Stored data

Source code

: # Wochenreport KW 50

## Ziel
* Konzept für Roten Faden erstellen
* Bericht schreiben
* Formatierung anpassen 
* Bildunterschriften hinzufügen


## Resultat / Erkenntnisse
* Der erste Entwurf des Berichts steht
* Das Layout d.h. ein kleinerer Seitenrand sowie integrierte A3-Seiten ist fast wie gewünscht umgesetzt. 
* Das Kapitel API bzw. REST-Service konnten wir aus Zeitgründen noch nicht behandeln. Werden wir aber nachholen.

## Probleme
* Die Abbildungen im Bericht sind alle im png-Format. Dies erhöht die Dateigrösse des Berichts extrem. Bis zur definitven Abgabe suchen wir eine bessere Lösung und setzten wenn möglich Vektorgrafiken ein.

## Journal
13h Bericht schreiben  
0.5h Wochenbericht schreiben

_Aim of the task_
In the data above, find each line that has the word "schreiben" and copy it out.

_Solution for this problem_
* Bericht schreiben
13h Bericht schreiben  
0.5h Wochenbericht schreiben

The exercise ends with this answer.